Il Tribunale aveva negato che il profilo della vacanza rovinata potesse comportare un «appesantimento» delle liquidazioni accordate per il danno morale, asserendo l'impossibilità per i passeggeri, durante la tragedia, di percepire tale pregiudizio e, pertanto, la sua non ravvisabilità, e, comunque, la ricomprensione dello stesso entro il «perturbamento psicologico subito dai passeggeri a seguito del naufragio, di gravità ed estensione tali da contenere necessariamente ogni forma di disagio inferiore».

Orbene, la Corte, pur senza modificare, in ragione di questo pregiudizio, il quantum delle provvisionali, ha ritenuto doveroso correggere, ai fini della condanna generica, la motivazione del Tribunale, rigettando la tesi per cui «la gravità dell'evento di per sé sostanzialmente annullerebbe tale voce di danno», che, invece, rimane da liquidarsi sia pure nel contesto del danno non patrimoniale unitario.

La Corte, peraltro, ha aggiunto come il riconoscimento del danno da vacanza rovinata prescinda dalla circostanza che a cagionarlo sia un inadempimento contrattuale oppure un fatto illecito (come, per l'appunto, quello del comandante della nave), essendo in qualsiasi caso «pregiudizio conseguente alla lesione del diritto del passeggero di godere del viaggio organizzato».

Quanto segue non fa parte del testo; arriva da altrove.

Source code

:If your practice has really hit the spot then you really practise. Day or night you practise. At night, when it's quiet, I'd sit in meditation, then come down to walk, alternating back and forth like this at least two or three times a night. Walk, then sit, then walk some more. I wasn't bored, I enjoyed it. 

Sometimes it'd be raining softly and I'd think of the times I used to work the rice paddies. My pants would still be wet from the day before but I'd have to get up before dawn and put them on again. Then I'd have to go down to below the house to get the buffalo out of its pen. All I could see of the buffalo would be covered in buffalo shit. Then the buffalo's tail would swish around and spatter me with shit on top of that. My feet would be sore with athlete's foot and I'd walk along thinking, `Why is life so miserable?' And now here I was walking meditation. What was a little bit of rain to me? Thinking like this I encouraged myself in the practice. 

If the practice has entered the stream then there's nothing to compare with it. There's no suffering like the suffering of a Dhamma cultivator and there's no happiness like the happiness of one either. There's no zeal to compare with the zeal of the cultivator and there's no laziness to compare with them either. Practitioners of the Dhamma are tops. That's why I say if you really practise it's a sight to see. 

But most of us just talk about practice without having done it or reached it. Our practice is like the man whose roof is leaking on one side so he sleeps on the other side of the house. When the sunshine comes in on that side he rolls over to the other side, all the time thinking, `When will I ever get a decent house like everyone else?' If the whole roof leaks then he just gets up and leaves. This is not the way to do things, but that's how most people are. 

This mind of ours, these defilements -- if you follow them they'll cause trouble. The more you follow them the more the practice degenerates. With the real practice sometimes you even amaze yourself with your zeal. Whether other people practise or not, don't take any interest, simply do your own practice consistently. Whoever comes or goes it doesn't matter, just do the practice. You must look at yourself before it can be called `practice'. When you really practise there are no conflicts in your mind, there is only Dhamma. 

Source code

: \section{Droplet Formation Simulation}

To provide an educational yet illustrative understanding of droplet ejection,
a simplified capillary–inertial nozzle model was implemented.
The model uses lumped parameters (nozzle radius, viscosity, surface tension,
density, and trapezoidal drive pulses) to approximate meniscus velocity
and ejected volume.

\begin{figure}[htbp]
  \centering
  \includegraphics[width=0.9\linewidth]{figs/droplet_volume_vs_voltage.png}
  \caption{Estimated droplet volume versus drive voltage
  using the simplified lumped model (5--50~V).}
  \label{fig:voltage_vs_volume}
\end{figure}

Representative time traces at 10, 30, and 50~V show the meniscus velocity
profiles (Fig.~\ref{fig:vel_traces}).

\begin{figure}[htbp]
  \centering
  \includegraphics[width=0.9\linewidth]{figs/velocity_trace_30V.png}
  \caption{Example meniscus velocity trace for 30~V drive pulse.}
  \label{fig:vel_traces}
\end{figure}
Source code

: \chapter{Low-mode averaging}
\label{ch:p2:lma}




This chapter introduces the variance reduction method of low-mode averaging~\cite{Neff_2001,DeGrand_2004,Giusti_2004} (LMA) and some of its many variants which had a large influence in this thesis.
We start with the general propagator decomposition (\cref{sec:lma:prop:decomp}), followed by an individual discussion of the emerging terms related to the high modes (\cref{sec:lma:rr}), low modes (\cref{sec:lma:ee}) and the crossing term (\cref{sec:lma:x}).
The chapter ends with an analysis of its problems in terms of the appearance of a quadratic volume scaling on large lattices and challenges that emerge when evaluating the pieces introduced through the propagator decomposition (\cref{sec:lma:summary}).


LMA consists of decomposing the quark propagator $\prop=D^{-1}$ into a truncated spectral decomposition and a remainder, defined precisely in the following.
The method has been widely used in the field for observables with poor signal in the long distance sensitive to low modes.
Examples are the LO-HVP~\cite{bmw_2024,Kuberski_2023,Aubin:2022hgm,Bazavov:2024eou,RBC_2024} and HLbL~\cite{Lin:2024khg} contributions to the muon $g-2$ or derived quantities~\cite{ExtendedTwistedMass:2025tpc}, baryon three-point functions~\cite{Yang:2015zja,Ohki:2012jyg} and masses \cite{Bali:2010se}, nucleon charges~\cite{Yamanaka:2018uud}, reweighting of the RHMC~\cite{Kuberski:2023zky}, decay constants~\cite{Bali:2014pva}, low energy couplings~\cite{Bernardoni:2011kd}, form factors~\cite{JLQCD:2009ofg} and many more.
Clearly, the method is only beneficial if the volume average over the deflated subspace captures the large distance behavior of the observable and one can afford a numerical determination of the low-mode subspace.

Come logico, per i giudici civili si porrà la questione di come combinare insieme le liquidazioni accordate per il danno morale (aggravato dalla condotta del comandante) con la liquidazione del danno da vacanza rovinata, di solito ammontante, per gli inadempimenti più significativi, tra € 1.500,00 e € 3.000,00 per danneggiato.

Al riguardo può osservarsi come il quantum del danno morale “puro” (confermato dalla Corte di Appello) fosse stato fissato dal Tribunale senza considerare, sul piano naturalistico, il mancato godimento della vacanza programmata. La Suprema corte ha sottolineato come il danno da vacanza rovinata costituisca un pregiudizio ulteriore rispetto al danno morale (inteso quale sofferenza contingente e turbamento d'animo transeunte): «nel nostro sistema il cosiddetto danno da vacanza rovinata viene ormai ricompreso nell'ipotesi di danno non patrimoniale ulteriore rispetto a quello morale» (Cass. civ., Sez. III, 13 novembre 2009, n. 24044).

Un dato, comunque, dovrebbe essere indiscutibile: come sancito sia dalla Corte di Giustizia (C. Giust. CE, 12 marzo 2002, n. C-168/00) che dalla Dir. 90/314/CEE (e, quindi, dagli artt. 44 e 45 del Codice del Turismo), occorre distinguere fra «danni alla persona» e «danni diversi da quelli alla persona», tra i quali si colloca anche il danno da vacanza rovinata (cfr. Trib. Bari, 9 settembre 2014, e Trib. Livorno, 12 marzo 2014).

Il danno morale da lucida agonia

Infine, la Corte di Appello, aderendo alla linea dettata dalla Cassazione (Cass. civ., Sez. Un., 22 luglio 2015, n. 15350), ha confermato la provvisionale di € 60.000,00 accordata, a titolo di «danno catastrofale», agli eredi di una passeggera annegata a bordo della nave. Tale importo può apparire esiguo alla luce di liquidazioni quale quella di € 90.000,00 accordata dalla Suprema corte (Cass. civ., Sez. III, 8 aprile 2010, n. 8360) per mezz'ora di intensa e lucida agonia vissuta da un agricoltore, il quale, mentre era intento al lavoro su un albero, era stato colpito da una scarica elettrica sprigionatosi dai fili dell'alta tensione.